# Brief
Once the pictures have been excluded, set down each remaining entry word for word.

# Data to use
↓

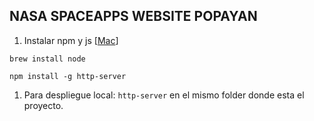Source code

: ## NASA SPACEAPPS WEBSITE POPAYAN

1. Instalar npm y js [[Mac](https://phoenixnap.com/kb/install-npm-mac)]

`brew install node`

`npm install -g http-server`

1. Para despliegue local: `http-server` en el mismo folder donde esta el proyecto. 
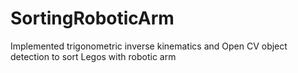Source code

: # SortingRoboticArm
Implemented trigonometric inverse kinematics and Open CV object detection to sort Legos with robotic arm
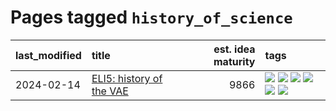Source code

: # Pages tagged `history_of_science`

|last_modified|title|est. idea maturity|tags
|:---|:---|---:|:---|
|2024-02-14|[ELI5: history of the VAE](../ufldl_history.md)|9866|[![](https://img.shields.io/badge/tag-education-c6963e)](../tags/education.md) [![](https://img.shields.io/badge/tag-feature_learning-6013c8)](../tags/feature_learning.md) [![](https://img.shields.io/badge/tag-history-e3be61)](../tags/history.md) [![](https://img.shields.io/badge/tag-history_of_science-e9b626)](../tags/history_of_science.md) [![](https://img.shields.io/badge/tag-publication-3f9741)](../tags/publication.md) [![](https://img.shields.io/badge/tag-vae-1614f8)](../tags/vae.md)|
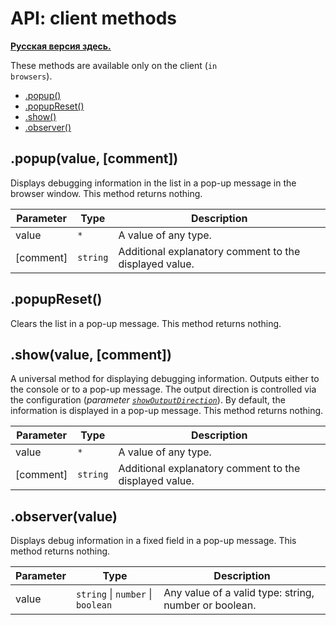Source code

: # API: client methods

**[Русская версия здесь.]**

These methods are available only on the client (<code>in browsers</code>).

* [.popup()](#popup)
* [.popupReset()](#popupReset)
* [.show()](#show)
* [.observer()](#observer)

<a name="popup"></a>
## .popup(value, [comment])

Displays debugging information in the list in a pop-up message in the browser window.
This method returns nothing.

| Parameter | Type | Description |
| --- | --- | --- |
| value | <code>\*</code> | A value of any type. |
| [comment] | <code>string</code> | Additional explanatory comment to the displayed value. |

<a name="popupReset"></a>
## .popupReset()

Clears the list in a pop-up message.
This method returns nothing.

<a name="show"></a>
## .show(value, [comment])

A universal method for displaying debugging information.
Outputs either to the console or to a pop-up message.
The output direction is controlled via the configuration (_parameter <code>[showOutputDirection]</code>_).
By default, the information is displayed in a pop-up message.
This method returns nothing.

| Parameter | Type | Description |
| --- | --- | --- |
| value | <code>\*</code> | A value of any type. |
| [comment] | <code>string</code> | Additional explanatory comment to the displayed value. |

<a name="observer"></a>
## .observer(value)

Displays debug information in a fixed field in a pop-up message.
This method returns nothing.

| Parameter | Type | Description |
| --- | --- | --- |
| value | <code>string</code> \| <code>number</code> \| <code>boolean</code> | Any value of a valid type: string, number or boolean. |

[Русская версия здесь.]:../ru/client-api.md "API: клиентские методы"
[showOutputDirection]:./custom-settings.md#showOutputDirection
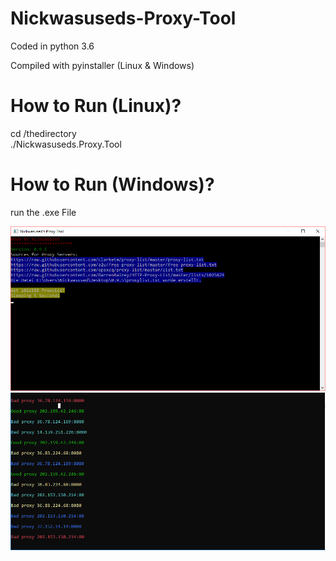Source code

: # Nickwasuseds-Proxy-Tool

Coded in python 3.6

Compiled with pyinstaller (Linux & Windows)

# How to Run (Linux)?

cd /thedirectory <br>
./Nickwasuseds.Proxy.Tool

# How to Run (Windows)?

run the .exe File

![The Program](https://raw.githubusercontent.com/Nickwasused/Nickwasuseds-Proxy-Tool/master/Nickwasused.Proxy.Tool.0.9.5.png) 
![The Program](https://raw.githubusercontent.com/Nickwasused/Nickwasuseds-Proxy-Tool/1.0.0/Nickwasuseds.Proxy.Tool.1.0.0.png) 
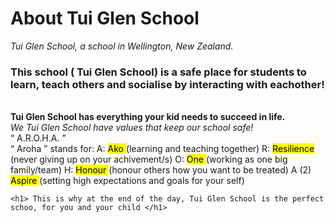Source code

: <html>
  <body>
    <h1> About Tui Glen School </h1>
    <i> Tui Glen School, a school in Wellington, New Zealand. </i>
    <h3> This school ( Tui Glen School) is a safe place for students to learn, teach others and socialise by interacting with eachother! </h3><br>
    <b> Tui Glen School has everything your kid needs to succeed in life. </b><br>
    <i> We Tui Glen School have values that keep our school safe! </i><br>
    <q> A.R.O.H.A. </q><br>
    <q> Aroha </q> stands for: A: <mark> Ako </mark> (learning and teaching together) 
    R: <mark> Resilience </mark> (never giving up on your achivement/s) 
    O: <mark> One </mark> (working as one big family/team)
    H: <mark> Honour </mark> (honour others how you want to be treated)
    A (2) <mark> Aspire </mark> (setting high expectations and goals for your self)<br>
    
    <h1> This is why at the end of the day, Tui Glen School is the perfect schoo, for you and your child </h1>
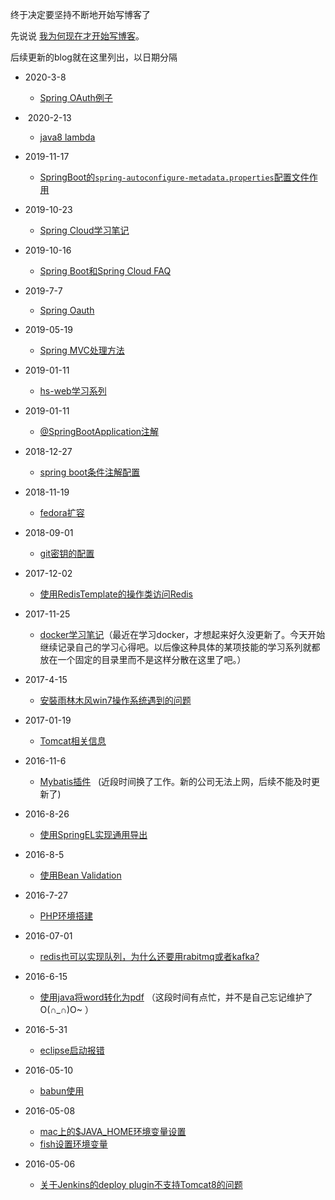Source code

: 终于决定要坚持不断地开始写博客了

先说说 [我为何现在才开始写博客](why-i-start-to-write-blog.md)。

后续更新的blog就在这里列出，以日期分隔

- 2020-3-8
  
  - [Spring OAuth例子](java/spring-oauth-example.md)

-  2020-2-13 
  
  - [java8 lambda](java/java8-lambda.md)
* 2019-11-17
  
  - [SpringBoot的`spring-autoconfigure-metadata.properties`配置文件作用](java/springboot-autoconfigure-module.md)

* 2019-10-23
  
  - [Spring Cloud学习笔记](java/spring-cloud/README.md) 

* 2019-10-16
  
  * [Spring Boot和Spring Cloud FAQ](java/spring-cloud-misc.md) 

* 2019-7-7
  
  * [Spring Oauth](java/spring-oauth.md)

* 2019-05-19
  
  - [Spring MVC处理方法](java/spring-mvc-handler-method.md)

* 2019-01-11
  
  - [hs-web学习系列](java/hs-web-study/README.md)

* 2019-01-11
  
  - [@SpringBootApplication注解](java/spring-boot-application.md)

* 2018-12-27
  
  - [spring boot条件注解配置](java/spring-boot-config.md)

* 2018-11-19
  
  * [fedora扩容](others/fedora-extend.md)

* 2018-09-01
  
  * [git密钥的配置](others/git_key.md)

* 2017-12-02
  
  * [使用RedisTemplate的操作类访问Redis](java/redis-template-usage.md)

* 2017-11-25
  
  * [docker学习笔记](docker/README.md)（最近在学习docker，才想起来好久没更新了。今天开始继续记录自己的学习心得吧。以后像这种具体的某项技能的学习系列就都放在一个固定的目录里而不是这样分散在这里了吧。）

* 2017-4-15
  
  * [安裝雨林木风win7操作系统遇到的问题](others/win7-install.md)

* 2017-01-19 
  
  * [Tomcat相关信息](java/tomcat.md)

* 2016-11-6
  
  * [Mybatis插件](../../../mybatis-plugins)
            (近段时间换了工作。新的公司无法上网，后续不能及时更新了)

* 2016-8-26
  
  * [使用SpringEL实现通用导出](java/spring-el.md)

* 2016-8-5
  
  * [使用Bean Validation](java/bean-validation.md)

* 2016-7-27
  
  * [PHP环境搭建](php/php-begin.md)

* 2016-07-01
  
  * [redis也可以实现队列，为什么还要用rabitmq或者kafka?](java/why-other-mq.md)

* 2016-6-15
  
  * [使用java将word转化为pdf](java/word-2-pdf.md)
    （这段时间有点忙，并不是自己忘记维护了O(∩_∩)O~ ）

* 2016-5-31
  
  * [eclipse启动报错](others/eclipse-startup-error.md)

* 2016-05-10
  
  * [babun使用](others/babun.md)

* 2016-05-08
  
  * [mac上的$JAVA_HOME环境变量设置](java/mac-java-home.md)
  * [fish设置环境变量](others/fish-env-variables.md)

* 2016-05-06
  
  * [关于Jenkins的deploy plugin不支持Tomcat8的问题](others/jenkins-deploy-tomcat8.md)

↑

# Task answer
Source code

: ## NASA SPACEAPPS WEBSITE POPAYAN

1. Instalar npm y js [[Mac](https://phoenixnap.com/kb/install-npm-mac)]

`brew install node`

`npm install -g http-server`

1. Para despliegue local: `http-server` en el mismo folder donde esta el proyecto. 
Source code

: # SortingRoboticArm
Implemented trigonometric inverse kinematics and Open CV object detection to sort Legos with robotic arm
Source code

: # Pages tagged `history_of_science`

|last_modified|title|est. idea maturity|tags
|:---|:---|---:|:---|
|2024-02-14|[ELI5: history of the VAE](../ufldl_history.md)|9866|[![](https://img.shields.io/badge/tag-education-c6963e)](../tags/education.md) [![](https://img.shields.io/badge/tag-feature_learning-6013c8)](../tags/feature_learning.md) [![](https://img.shields.io/badge/tag-history-e3be61)](../tags/history.md) [![](https://img.shields.io/badge/tag-history_of_science-e9b626)](../tags/history_of_science.md) [![](https://img.shields.io/badge/tag-publication-3f9741)](../tags/publication.md) [![](https://img.shields.io/badge/tag-vae-1614f8)](../tags/vae.md)|
Source code

: # API: client methods

**[Русская версия здесь.]**

These methods are available only on the client (<code>in browsers</code>).

* [.popup()](#popup)
* [.popupReset()](#popupReset)
* [.show()](#show)
* [.observer()](#observer)

<a name="popup"></a>
## .popup(value, [comment])

Displays debugging information in the list in a pop-up message in the browser window.
This method returns nothing.

| Parameter | Type | Description |
| --- | --- | --- |
| value | <code>\*</code> | A value of any type. |
| [comment] | <code>string</code> | Additional explanatory comment to the displayed value. |

<a name="popupReset"></a>
## .popupReset()

Clears the list in a pop-up message.
This method returns nothing.

<a name="show"></a>
## .show(value, [comment])

A universal method for displaying debugging information.
Outputs either to the console or to a pop-up message.
The output direction is controlled via the configuration (_parameter <code>[showOutputDirection]</code>_).
By default, the information is displayed in a pop-up message.
This method returns nothing.

| Parameter | Type | Description |
| --- | --- | --- |
| value | <code>\*</code> | A value of any type. |
| [comment] | <code>string</code> | Additional explanatory comment to the displayed value. |

<a name="observer"></a>
## .observer(value)

Displays debug information in a fixed field in a pop-up message.
This method returns nothing.

| Parameter | Type | Description |
| --- | --- | --- |
| value | <code>string</code> \| <code>number</code> \| <code>boolean</code> | Any value of a valid type: string, number or boolean. |

[Русская версия здесь.]:../ru/client-api.md "API: клиентские методы"
[showOutputDirection]:./custom-settings.md#showOutputDirection
Source code

: # Nickwasuseds-Proxy-Tool

Coded in python 3.6

Compiled with pyinstaller (Linux & Windows)

# How to Run (Linux)?

cd /thedirectory <br>
./Nickwasuseds.Proxy.Tool

# How to Run (Windows)?

run the .exe File

![The Program](https://raw.githubusercontent.com/Nickwasused/Nickwasuseds-Proxy-Tool/master/Nickwasused.Proxy.Tool.0.9.5.png) 
![The Program](https://raw.githubusercontent.com/Nickwasused/Nickwasuseds-Proxy-Tool/1.0.0/Nickwasuseds.Proxy.Tool.1.0.0.png) 
Source code

: <html>
  <body>
    <h1> About Tui Glen School </h1>
    <i> Tui Glen School, a school in Wellington, New Zealand. </i>
    <h3> This school ( Tui Glen School) is a safe place for students to learn, teach others and socialise by interacting with eachother! </h3><br>
    <b> Tui Glen School has everything your kid needs to succeed in life. </b><br>
    <i> We Tui Glen School have values that keep our school safe! </i><br>
    <q> A.R.O.H.A. </q><br>
    <q> Aroha </q> stands for: A: <mark> Ako </mark> (learning and teaching together) 
    R: <mark> Resilience </mark> (never giving up on your achivement/s) 
    O: <mark> One </mark> (working as one big family/team)
    H: <mark> Honour </mark> (honour others how you want to be treated)
    A (2) <mark> Aspire </mark> (setting high expectations and goals for your self)<br>
    
    <h1> This is why at the end of the day, Tui Glen School is the perfect schoo, for you and your child </h1>
Source code

: 终于决定要坚持不断地开始写博客了

先说说 [我为何现在才开始写博客](why-i-start-to-write-blog.md)。

后续更新的blog就在这里列出，以日期分隔

- 2020-3-8
  
  - [Spring OAuth例子](java/spring-oauth-example.md)

-  2020-2-13 
  
  - [java8 lambda](java/java8-lambda.md)
* 2019-11-17
  
  - [SpringBoot的`spring-autoconfigure-metadata.properties`配置文件作用](java/springboot-autoconfigure-module.md)

* 2019-10-23
  
  - [Spring Cloud学习笔记](java/spring-cloud/README.md) 

* 2019-10-16
  
  * [Spring Boot和Spring Cloud FAQ](java/spring-cloud-misc.md) 

* 2019-7-7
  
  * [Spring Oauth](java/spring-oauth.md)

* 2019-05-19
  
  - [Spring MVC处理方法](java/spring-mvc-handler-method.md)

* 2019-01-11
  
  - [hs-web学习系列](java/hs-web-study/README.md)

* 2019-01-11
  
  - [@SpringBootApplication注解](java/spring-boot-application.md)

* 2018-12-27
  
  - [spring boot条件注解配置](java/spring-boot-config.md)

* 2018-11-19
  
  * [fedora扩容](others/fedora-extend.md)

* 2018-09-01
  
  * [git密钥的配置](others/git_key.md)

* 2017-12-02
  
  * [使用RedisTemplate的操作类访问Redis](java/redis-template-usage.md)

* 2017-11-25
  
  * [docker学习笔记](docker/README.md)（最近在学习docker，才想起来好久没更新了。今天开始继续记录自己的学习心得吧。以后像这种具体的某项技能的学习系列就都放在一个固定的目录里而不是这样分散在这里了吧。）

* 2017-4-15
  
  * [安裝雨林木风win7操作系统遇到的问题](others/win7-install.md)

* 2017-01-19 
  
  * [Tomcat相关信息](java/tomcat.md)

* 2016-11-6
  
  * [Mybatis插件](../../../mybatis-plugins)
            (近段时间换了工作。新的公司无法上网，后续不能及时更新了)

* 2016-8-26
  
  * [使用SpringEL实现通用导出](java/spring-el.md)

* 2016-8-5
  
  * [使用Bean Validation](java/bean-validation.md)

* 2016-7-27
  
  * [PHP环境搭建](php/php-begin.md)

* 2016-07-01
  
  * [redis也可以实现队列，为什么还要用rabitmq或者kafka?](java/why-other-mq.md)

* 2016-6-15
  
  * [使用java将word转化为pdf](java/word-2-pdf.md)
    （这段时间有点忙，并不是自己忘记维护了O(∩_∩)O~ ）

* 2016-5-31
  
  * [eclipse启动报错](others/eclipse-startup-error.md)

* 2016-05-10
  
  * [babun使用](others/babun.md)

* 2016-05-08
  
  * [mac上的$JAVA_HOME环境变量设置](java/mac-java-home.md)
  * [fish设置环境变量](others/fish-env-variables.md)

* 2016-05-06
  
  * [关于Jenkins的deploy plugin不支持Tomcat8的问题](others/jenkins-deploy-tomcat8.md)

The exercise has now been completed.